If you have microfiber theater seating or media room chairs upholstered with velour, you’re more likely to encounter either S, W, or WS on your tags, with X and D being saved for more uncommon furniture fabrics like wool.
What Kind of Stains Are We Talking About?
While a stain on your new entertainment room chairs with white fabric is nothing more than the annoying kind to you, the source of the stain determines how you’ll want to treat it. The following are likely the most common types of stains you might encounter on your seating:
- Oil/grease-based stains – these are usually caused by spilling foods that are cooked in oil and are particularly greasy. While it sounds counterintuitive, do not blot these with water, as it’ll only help spread the hydrophobic grease around your entertainment room furniture.
- Wine-based stains – stains from wine and other antioxidant-rich foods are thankfully noticeable—those bright purples and reds are pretty hard to miss, especially when it’s on a lighter-colored fabric.
- General food stains – they’re annoying; they happen. Most food stains are super easy to lift right out with the right tools.

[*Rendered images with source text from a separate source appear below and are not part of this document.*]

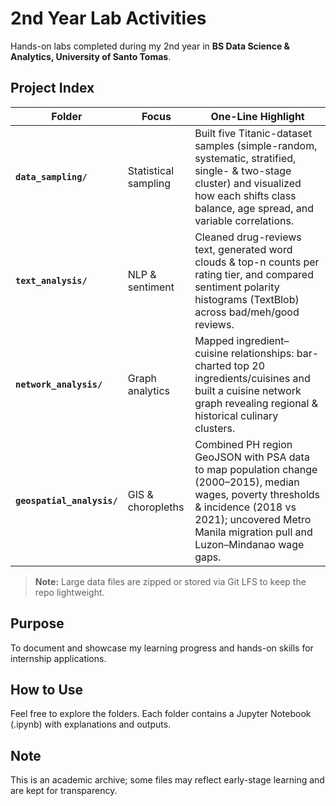 # 2nd Year Lab Activities

Hands-on labs completed during my 2nd year in **BS Data Science & Analytics, University of Santo Tomas**.

## Project Index

| Folder | Focus | One-Line Highlight |
| ------ | ----- | ------------------ |
| **`data_sampling/`** | Statistical sampling | Built five Titanic-dataset samples (simple-random, systematic, stratified, single- & two-stage cluster) and visualized how each shifts class balance, age spread, and variable correlations. |
| **`text_analysis/`** | NLP & sentiment | Cleaned  drug-reviews text, generated word clouds & top-n counts per rating tier, and compared sentiment polarity histograms (TextBlob) across bad/meh/good reviews. |
| **`network_analysis/`** | Graph analytics | Mapped ingredient–cuisine relationships: bar-charted top 20 ingredients/cuisines and built a cuisine network graph revealing regional & historical culinary clusters. |
| **`geospatial_analysis/`** | GIS & choropleths | Combined PH region GeoJSON with PSA data to map population change (2000–2015), median wages, poverty thresholds & incidence (2018 vs 2021); uncovered Metro Manila migration pull and Luzon–Mindanao wage gaps. |

> **Note:** Large data files are zipped or stored via Git LFS to keep the repo lightweight.

## Purpose
To document and showcase my learning progress and hands-on skills for internship applications.

## How to Use
Feel free to explore the folders. Each folder contains a Jupyter Notebook (.ipynb) with explanations and outputs.

## Note
This is an academic archive; some files may reflect early-stage learning and are kept for transparency.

- Dirt-based stains – maybe you ran straight for the reclining entertainment room chairs after a long day doing some yardwork, and you didn’t take your shoes off. Whatever the case might be, stains caused by dirt—while unsightly—are also easy enough to get out.

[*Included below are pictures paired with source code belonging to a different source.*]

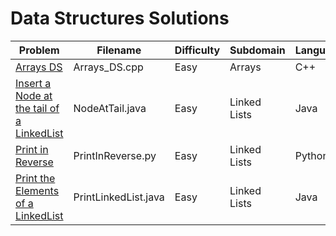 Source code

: # Data Structures Solutions

| Problem | Filename | Difficulty | Subdomain | Language |
| --- | --- | --- | --- | -- | 
| [Arrays DS](https://www.hackerrank.com/challenges/arrays-ds/problem)<a name="Arrays DS"></a> | Arrays_DS.cpp | Easy | Arrays | C++ |
| [Insert a Node at the tail of a LinkedList](https://www.hackerrank.com/challenges/insert-a-node-at-the-tail-of-a-linked-list/problem)<a name="Insert a Node at the tail of a LinkedList"></a> | NodeAtTail.java | Easy | Linked Lists | Java |
| [Print in Reverse](https://www.hackerrank.com/challenges/print-the-elements-of-a-linked-list-in-reverse/problem)<a name="Print in Reverse"></a> | PrintInReverse.py | Easy | Linked Lists | Python |
| [Print the Elements of a LinkedList](https://www.hackerrank.com/challenges/print-the-elements-of-a-linked-list/problem)<a name="Print the Elements of a LinkedList"></a> | PrintLinkedList.java | Easy | Linked Lists | Java |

What to Use to Clean Your Furniture
So, you spilled something on your favorite media room loveseat with microfiber fabric. Thankfully, most stains are easy enough to lift with some simple household solutions.
The most tried-and-true method for regular food stains—or stains that just occurred—is to use a mixture of a cup of warm water, 1/3 cup of vinegar, and a generous squirt of dish soap. Mix this concoction together, pour a little bit onto that home theater seat where the stain is, and gently scrub with a soft-bristled brush or cloth until the stain lifts. Blot the area dry, and your seat is as good as new!
For tougher stains that might contain oil or grease, you’ll want something more heavy duty. Grab some baking soda, and sprinkle it generously across the area where the stain is, leaving it there for about 15 minutes before vacuuming it away. The baking soda is effective at absorbing residual oil and grease right off of fabric upholstery. After you’ve used the baking soda, take the above mixture of vinegar, dish soap, and warm water and gently scrub your multimedia room furniture with a toothbrush to loosen the rest of the stain.
For stains like wine that are more intense, mix together half a cup of hydrogen peroxide with a tablespoon of dish soap after gently blotting the stain. Apply the solution on the fabric generously, and wait around half an hour before blotting that away—the end result should be a fresh and clean chair. If you don’t want to be a household chemist and want to go more of a store-bought route with your cleaning products, these are some of the top products out there for stain removals.
As always, before applying any sort of solution or liquid onto your upholstery, always make sure to do a test spot on an inconspicuous location before to make sure the solution doesn’t react with the fabric in an undesired way.
Stains will always happen, and as the saying goes, there’s no use crying over spilled milk. When you have the chance to act quickly with a stain, you’ll be more than likely to get it out using one of the above methods. It might take a couple tries, but a clean, blemish-free, fabric entertainment room couch is well within your reach.